◆ Provided records:
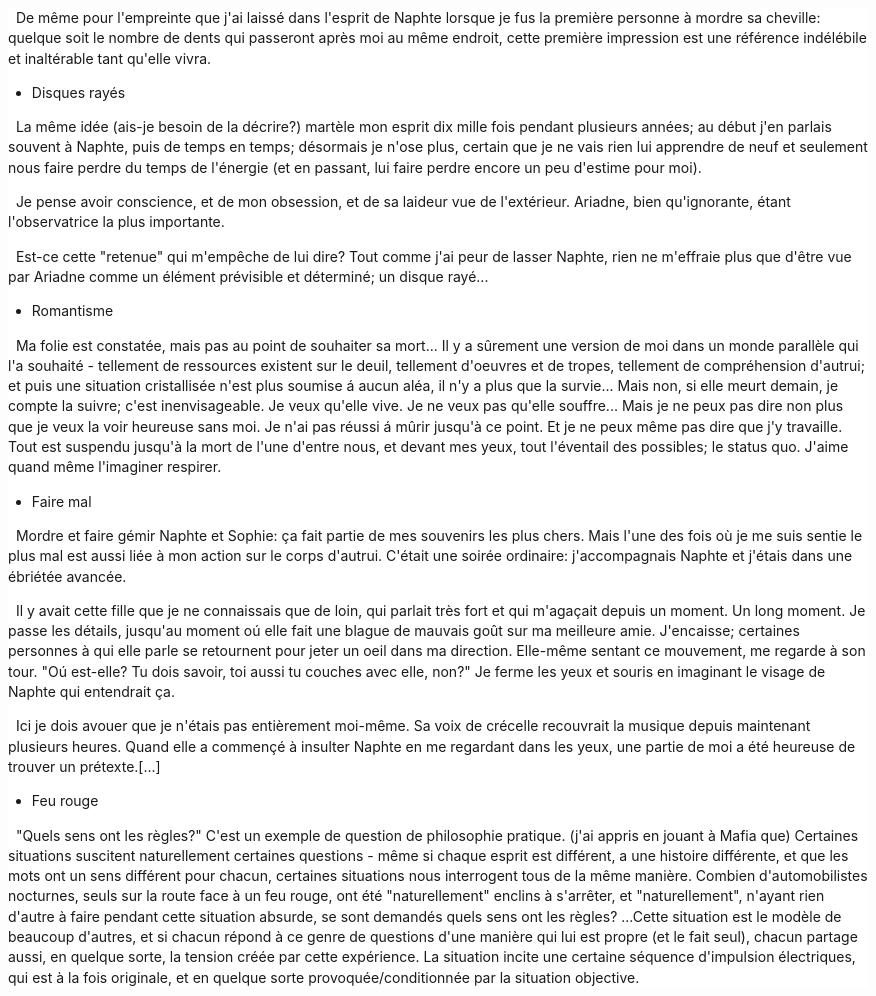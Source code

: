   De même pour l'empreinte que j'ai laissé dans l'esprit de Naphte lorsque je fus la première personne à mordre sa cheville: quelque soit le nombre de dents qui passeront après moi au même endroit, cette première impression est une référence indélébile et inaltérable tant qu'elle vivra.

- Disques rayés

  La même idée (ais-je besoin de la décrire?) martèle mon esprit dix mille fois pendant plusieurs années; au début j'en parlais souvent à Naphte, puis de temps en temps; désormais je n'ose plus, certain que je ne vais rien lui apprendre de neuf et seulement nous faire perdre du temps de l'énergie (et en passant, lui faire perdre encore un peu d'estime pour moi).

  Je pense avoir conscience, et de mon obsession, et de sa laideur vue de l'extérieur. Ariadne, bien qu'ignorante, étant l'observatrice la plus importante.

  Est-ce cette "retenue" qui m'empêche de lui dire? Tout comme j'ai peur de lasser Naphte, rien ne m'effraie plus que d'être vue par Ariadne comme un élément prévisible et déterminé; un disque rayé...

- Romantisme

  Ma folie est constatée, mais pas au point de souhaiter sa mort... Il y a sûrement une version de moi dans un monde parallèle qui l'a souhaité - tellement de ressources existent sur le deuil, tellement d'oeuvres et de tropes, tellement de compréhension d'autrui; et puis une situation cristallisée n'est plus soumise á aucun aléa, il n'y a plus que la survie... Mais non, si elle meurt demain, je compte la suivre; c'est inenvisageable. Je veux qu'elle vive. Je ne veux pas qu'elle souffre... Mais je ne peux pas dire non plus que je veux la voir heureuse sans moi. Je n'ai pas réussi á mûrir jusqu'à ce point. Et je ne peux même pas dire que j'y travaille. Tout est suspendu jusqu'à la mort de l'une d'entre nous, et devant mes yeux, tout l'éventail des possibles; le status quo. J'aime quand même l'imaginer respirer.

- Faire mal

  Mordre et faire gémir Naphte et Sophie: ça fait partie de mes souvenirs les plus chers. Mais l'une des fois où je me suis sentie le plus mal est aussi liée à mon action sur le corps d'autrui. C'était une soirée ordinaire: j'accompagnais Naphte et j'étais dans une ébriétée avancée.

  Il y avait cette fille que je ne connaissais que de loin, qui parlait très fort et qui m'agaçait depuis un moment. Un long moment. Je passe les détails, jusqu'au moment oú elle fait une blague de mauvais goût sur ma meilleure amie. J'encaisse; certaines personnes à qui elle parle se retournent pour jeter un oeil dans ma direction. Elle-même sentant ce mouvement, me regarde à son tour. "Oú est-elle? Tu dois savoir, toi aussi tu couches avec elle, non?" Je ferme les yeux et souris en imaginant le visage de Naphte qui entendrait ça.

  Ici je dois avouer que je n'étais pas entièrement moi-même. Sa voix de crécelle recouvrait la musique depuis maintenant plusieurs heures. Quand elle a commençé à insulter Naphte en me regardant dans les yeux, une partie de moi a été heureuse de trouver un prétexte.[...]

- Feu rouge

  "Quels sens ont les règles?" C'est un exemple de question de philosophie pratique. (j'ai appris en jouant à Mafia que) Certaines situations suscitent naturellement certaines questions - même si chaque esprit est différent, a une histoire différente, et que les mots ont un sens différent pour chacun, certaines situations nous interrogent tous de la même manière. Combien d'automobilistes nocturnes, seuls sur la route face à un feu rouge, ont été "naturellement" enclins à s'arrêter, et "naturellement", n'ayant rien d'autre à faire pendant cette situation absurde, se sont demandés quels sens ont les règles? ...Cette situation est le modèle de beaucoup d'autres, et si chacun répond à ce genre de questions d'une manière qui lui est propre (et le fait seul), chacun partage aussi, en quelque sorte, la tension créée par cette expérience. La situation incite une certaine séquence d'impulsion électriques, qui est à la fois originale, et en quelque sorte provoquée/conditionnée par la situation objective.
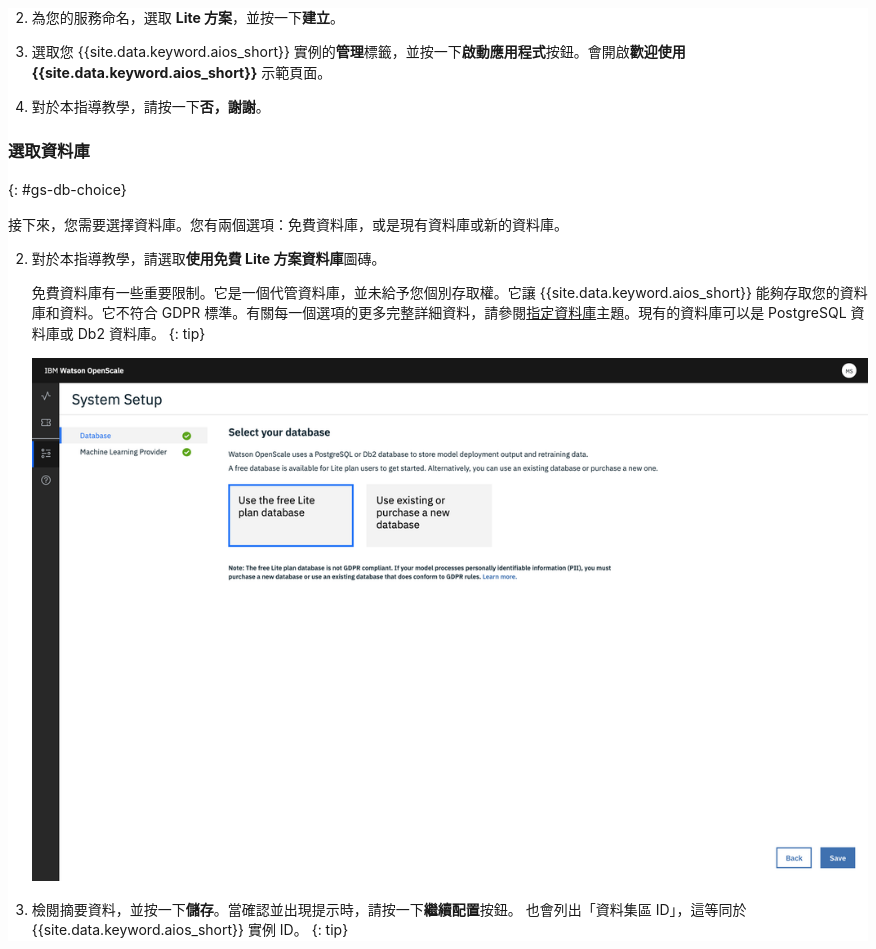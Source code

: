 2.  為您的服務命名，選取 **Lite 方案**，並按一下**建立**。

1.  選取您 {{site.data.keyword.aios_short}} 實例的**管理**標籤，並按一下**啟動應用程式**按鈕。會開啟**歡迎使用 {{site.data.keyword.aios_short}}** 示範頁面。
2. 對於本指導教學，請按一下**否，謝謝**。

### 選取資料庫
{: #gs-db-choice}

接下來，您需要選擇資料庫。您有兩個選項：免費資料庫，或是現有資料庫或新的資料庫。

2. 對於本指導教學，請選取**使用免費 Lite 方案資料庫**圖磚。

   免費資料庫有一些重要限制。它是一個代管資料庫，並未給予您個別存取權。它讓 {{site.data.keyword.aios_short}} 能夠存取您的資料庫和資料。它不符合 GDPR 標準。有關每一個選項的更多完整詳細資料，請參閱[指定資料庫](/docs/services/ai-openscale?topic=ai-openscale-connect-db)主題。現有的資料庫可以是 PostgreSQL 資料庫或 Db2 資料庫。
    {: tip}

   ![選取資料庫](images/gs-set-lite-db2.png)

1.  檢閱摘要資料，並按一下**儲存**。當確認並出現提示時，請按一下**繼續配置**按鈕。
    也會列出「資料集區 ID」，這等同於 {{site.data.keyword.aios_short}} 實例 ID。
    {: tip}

◆ Exercise brief:
Set down exactly and only the lines from the start of the entries above through the line containing "- Romantisme", both ends included, omitting the pictures.

◆ Solution for this exercise:
Source code

:   De même pour l'empreinte que j'ai laissé dans l'esprit de Naphte lorsque je fus la première personne à mordre sa cheville: quelque soit le nombre de dents qui passeront après moi au même endroit, cette première impression est une référence indélébile et inaltérable tant qu'elle vivra.

- Disques rayés

  La même idée (ais-je besoin de la décrire?) martèle mon esprit dix mille fois pendant plusieurs années; au début j'en parlais souvent à Naphte, puis de temps en temps; désormais je n'ose plus, certain que je ne vais rien lui apprendre de neuf et seulement nous faire perdre du temps de l'énergie (et en passant, lui faire perdre encore un peu d'estime pour moi).

  Je pense avoir conscience, et de mon obsession, et de sa laideur vue de l'extérieur. Ariadne, bien qu'ignorante, étant l'observatrice la plus importante.

  Est-ce cette "retenue" qui m'empêche de lui dire? Tout comme j'ai peur de lasser Naphte, rien ne m'effraie plus que d'être vue par Ariadne comme un élément prévisible et déterminé; un disque rayé...

- Romantisme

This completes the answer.